I would have to disagree with you there.

If the person who posted the video is to be believed, the old man IS a Taiji practitioner.

In the clip i can see ‘falling into emptiness’, deflection/redirection and even an effortless push that sent the man flying back. The soccer kick on the other hand was just the cherry on top, that has nothing to do with Taiji training.

Unless you can show me a better example of how a person with Taiji training would react in a real world altercation, I would stand by this video’s claim that it shows some real Taiji principles in action.


----------



## ChenAn (Jun 12, 2018)

zzj said:


> I would have to disagree with you there.
> 
> If the person who posted the video is to be believed, the old man IS a Taiji practitioner.
> 
> ...



The video is very bad quality. It's hard to say really the age of the man. Speculation is open for different interpretations. "Falling in emptiness"  is more due to "thugs" inability to keep balance while throwing a punch. Frankly his ability to keep balance in general in question.
Furthermore,
a) "the old man" disengages after opponent falls down, pauses, let his opponent get up, and continue following him again. 
b) as mentioned before "the thug" ability to stand on own legs raises concerns on the first place.
c) "the thug friend  just sits and watches as her accomplice is beaten up. Good friend a guess? Could have come behind "the old man" and settle the score.

Folks you don't need tai chi  to beat up a poor kid aka "the thug". In fact, "the old man" really could have stopped the altercation in the very beginning.

zzj I'm not collecting videos of taiji practitioner caught on camera. I really have no idea how different taiji practitioners would react in real world. I also have no desire to convince anyone who has  own opinion about this event - I simply expressed my own. Most people are clueless what taiji fight could possibly look like on the first place. This is because 99% of modern taiji practitioners do not fight unless of course they are (or was)  cross-trained (like myself for example).  Perhaps few lines may retain authentic combative training, but majority of others relies on different methods to compliment lack of fighting ability.

 Remember that many legit taiji masters of recent past have never fought themselves on the first place, and simply represent  a line of family transmission. Their  combative technique proficiency usually demonstrated within their own student/practitioner circle and never beyond. Basically knowledge is there but practical usage is long gone. And it understandable who would fight when Mr Sam Colt made people equal long time ago? 

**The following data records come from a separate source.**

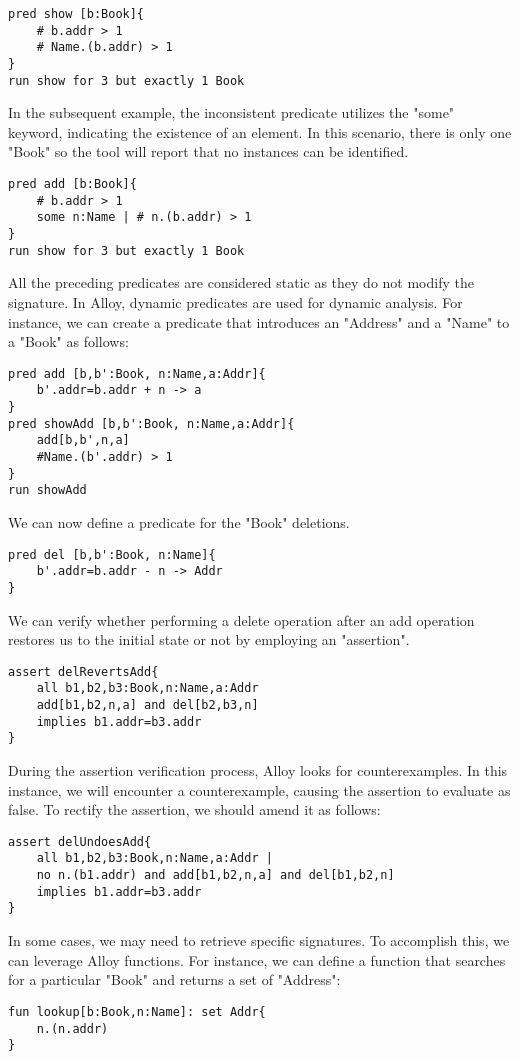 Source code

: \begin{lstlisting}[language=alloy]
pred show [b:Book]{
    # b.addr > 1
    # Name.(b.addr) > 1
}
run show for 3 but exactly 1 Book
\end{lstlisting}
In the subsequent example, the inconsistent predicate utilizes the "some" keyword, indicating the existence of an element. 
In this scenario, there is only one "Book" so the tool will report that no instances can be identified.
\begin{lstlisting}[language=alloy]
pred add [b:Book]{
    # b.addr > 1
    some n:Name | # n.(b.addr) > 1
}
run show for 3 but exactly 1 Book
\end{lstlisting}
All the preceding predicates are considered static as they do not modify the signature. 
In Alloy, dynamic predicates are used for dynamic analysis. 
For instance, we can create a predicate that introduces an "Address" and a "Name" to a "Book" as follows:
\begin{lstlisting}[language=alloy]
pred add [b,b':Book, n:Name,a:Addr]{
    b'.addr=b.addr + n -> a
}
pred showAdd [b,b':Book, n:Name,a:Addr]{
    add[b,b',n,a]
    #Name.(b'.addr) > 1
}
run showAdd
\end{lstlisting}
We can now define a predicate for the "Book" deletions.  
\begin{lstlisting}[language=alloy]
pred del [b,b':Book, n:Name]{
    b'.addr=b.addr - n -> Addr
}
\end{lstlisting}
We can verify whether performing a delete operation after an add operation restores us to the initial state or not by employing an "assertion". 
\begin{lstlisting}[language=alloy]
assert delRevertsAdd{
    all b1,b2,b3:Book,n:Name,a:Addr
    add[b1,b2,n,a] and del[b2,b3,n]
    implies b1.addr=b3.addr
}
\end{lstlisting}
During the assertion verification process, Alloy looks for counterexamples. 
In this instance, we will encounter a counterexample, causing the assertion to evaluate as false.
To rectify the assertion, we should amend it as follows:
\begin{lstlisting}[language=alloy]
assert delUndoesAdd{
    all b1,b2,b3:Book,n:Name,a:Addr |
    no n.(b1.addr) and add[b1,b2,n,a] and del[b1,b2,n]
    implies b1.addr=b3.addr
}
\end{lstlisting}
In some cases, we may need to retrieve specific signatures. 
To accomplish this, we can leverage Alloy functions. 
For instance, we can define a function that searches for a particular "Book" and returns a set of "Address":        
\begin{lstlisting}[language=alloy]
fun lookup[b:Book,n:Name]: set Addr{
    n.(n.addr)
}
\end{lstlisting}
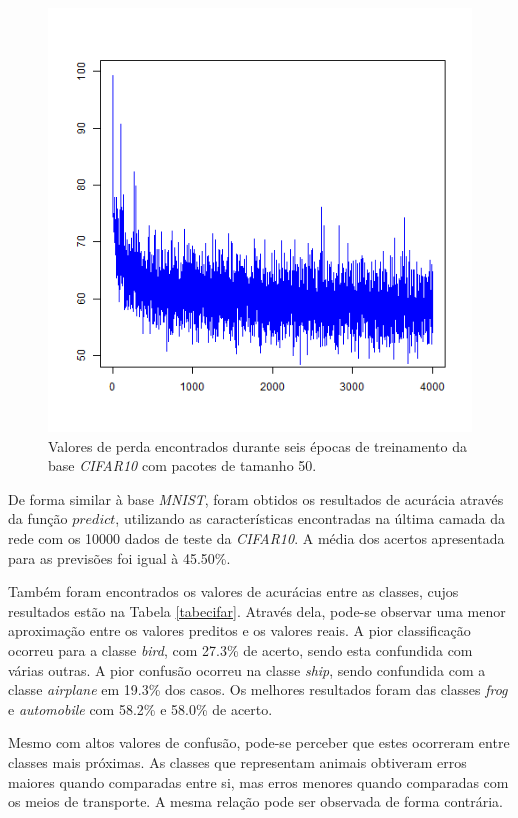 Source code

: \documentclass[conference]{IEEEtran}
\begin{document}
\begin{figure}[h]
\centerline{\includegraphics[width=.8\columnwidth]{fig/L_cifar10.png}}
\caption{Valores de perda encontrados durante seis épocas de treinamento da base \textit{CIFAR10} com pacotes de tamanho 50.}
\label{figlcifar}
\end{figure}

De forma similar à base \textit{MNIST}, foram obtidos os resultados de acurácia através da função $predict$, utilizando as características encontradas na última camada da rede com os 10000 dados de teste da \textit{CIFAR10}. A média dos acertos apresentada para as previsões foi igual à 45.50\%.

Também foram encontrados os valores de acurácias entre as classes, cujos resultados estão na Tabela \ref{tabecifar}. Através dela, pode-se observar uma menor aproximação entre os valores preditos e os valores reais. A pior classificação ocorreu para a classe \textit{bird}, com 27.3\% de acerto, sendo esta confundida com várias outras. A pior confusão ocorreu na classe \textit{ship}, sendo confundida com a classe \textit{airplane} em 19.3\% dos casos. Os melhores resultados foram das classes \textit{frog} e \textit{automobile} com 58.2\% e 58.0\% de acerto.

Mesmo com altos valores de confusão, pode-se perceber que estes ocorreram entre classes mais próximas. As classes que representam animais obtiveram erros maiores quando comparadas entre si, mas erros menores quando comparadas com os meios de transporte. A mesma relação pode ser observada de forma contrária.
\end{document}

Finally we can discuss a very long time subject of taiji fight  and never come up to the agreement  For example in Chen family jin "an" aka push is transmitted as "push downward". I wonder why?  99.9% taiji video demonstration one practitioner pushing another away. Will it ever stop aggressive opponent? Even this video shows that "leading to emptiness"  didn't really stoped "the thug", not really until "soccer kick" turn him off ..So why people train it? What are they hope for? Questions, questions.....


----------



## zzj (Jun 13, 2018)

It is true that the video is pretty bad quality. I am staisfied


ChenAn said:


> The video is very bad quality. It's hard to say really the age of the man. Speculation is open for different interpretations. "Falling in emptiness"  is more due to "thugs" inability to keep balance while throwing a punch. Frankly his ability to keep balance in general in question.
> Furthermore,
> a) "the old man" disengages after opponent falls down, pauses, let his opponent get up, and continue following him again.
> b) as mentioned before "the thug" ability to stand on own legs raises concerns on the first place.
> ...



It is true that the video quality is bad, very bad, however, I am satisfied with my own interpretation of what happened.

1) I am assuming that it is true the 'old man' is a taiji practitioner, which means what we have witnessed is at the least, a taiji practitioner in some sort of a fight.

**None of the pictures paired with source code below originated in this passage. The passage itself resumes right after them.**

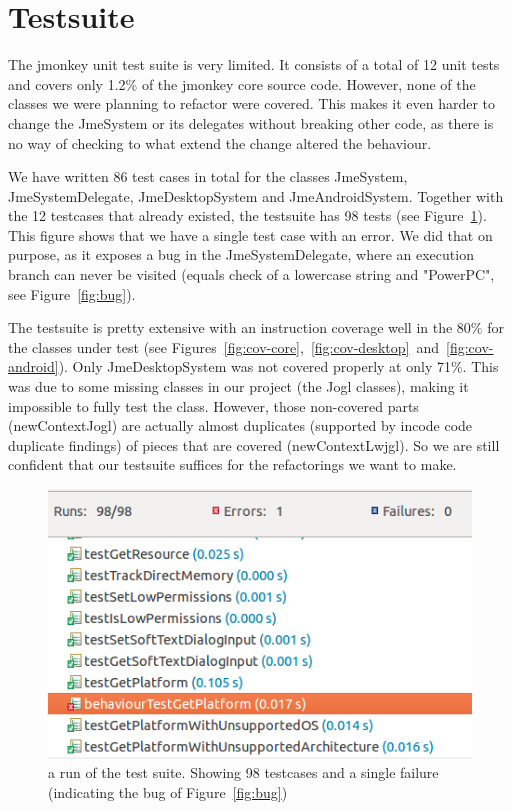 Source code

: \documentclass[a4paper, 10pt]{article}
\begin{document}
\section{Testsuite}
\label{sec:testsuite}
The jmonkey unit test suite is very limited.
It consists of a total of 12 unit tests and covers only 1.2\% of the jmonkey core source code.
However, none of the classes we were planning to refactor were covered.
This makes it even harder to change the JmeSystem or its delegates without breaking other code,
as there is no way of checking to what extend the change altered the behaviour.

We have written 86 test cases in total for the classes JmeSystem, JmeSystemDelegate, JmeDesktopSystem and JmeAndroidSystem.
Together with the 12 testcases that already existed, the testsuite has 98 tests (see Figure~\ref{fig:num-tests}).
This figure shows that we have a single test case with an error.
We did that on purpose, as it exposes a bug in the JmeSystemDelegate, 
where an execution branch can never be visited (equals check of a lowercase string and "PowerPC", see Figure~\ref{fig:bug}).

The testsuite is pretty extensive with an instruction coverage well in the 80\% for the classes under test (see Figures~\ref{fig:cov-core},~\ref{fig:cov-desktop}~and~\ref{fig:cov-android}).
Only JmeDesktopSystem was not covered properly at only 71\%. 
This was due to some missing classes in our project (the Jogl classes),
making it impossible to fully test the class. 
However, those non-covered parts (newContextJogl) are actually almost duplicates (supported by incode code duplicate findings) of pieces that are covered (newContextLwjgl).
So we are still confident that our testsuite suffices for the refactorings we want to make.


\begin{figure}[!hb]
\includegraphics[width=\textwidth]{figures/86-new-tests.png}
\caption{a run of the test suite. Showing 98 testcases and a single failure (indicating the bug of Figure~\ref{fig:bug})}
\label{fig:num-tests}
\end{figure}
\end{document}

2) The 'thug' is obviously inept as a fighter, however, to repeatedly fall in the manner he did, he must have been comically clumsy to the point that he might trip over his own feet everyday. From the few videos of streetfights I have seen so far, I have never seen anyone so badly coordinated that he would tumble over repeatedly like the 'thug' here.

3) Another observation from watching clips of streetfights, the reaction of this 'old man' is unlike most others as in he does not flail around or try to engage with targeted punches like a striker/boxer; his footwork also controlled and coordinated. Although not neatly demonstrated, it would seem he prefers to receive, neutralize and redirect.

4) Several instances in the video suggests that the 'old man' was dispalying some aspect of taiji prowess, such as the wave like manner the push affect 'the thug' and caused him to be thrown back onto the ground; this point is the most subjective. (note: I do not believe the taiji, if any' shown here is Chen style. The push is much more consistent with Yang, and so are the more subtle redirections etc. Also, this is not so much a fight as an ill-tempered beat down by the 'old man', so he was probably not concerned about ending it)

I thought of going into a detailed analysis/speculation of what happened in the video but I won't, because I really have no desire to prove anything. As you have stated, no one really knows how taiji looks like in a real fight, but I think there are is enough circumstantial evidence in this clip to suggest this may be one such case. 

I think we can agree to disagree here and leave others to decide for themselves what they have seen.


----------



## Zeny (Jun 13, 2018)

ChenAn, what is your cross training history?


----------



## ChenAn (Jun 13, 2018)

Zeny said:


> ChenAn, what is your cross training history?


 
Mostly external martial arts sambo, karate, long hu quan. Even though I was exposed to taji in my early years  I have never seriously practiced it until in my 30th..


----------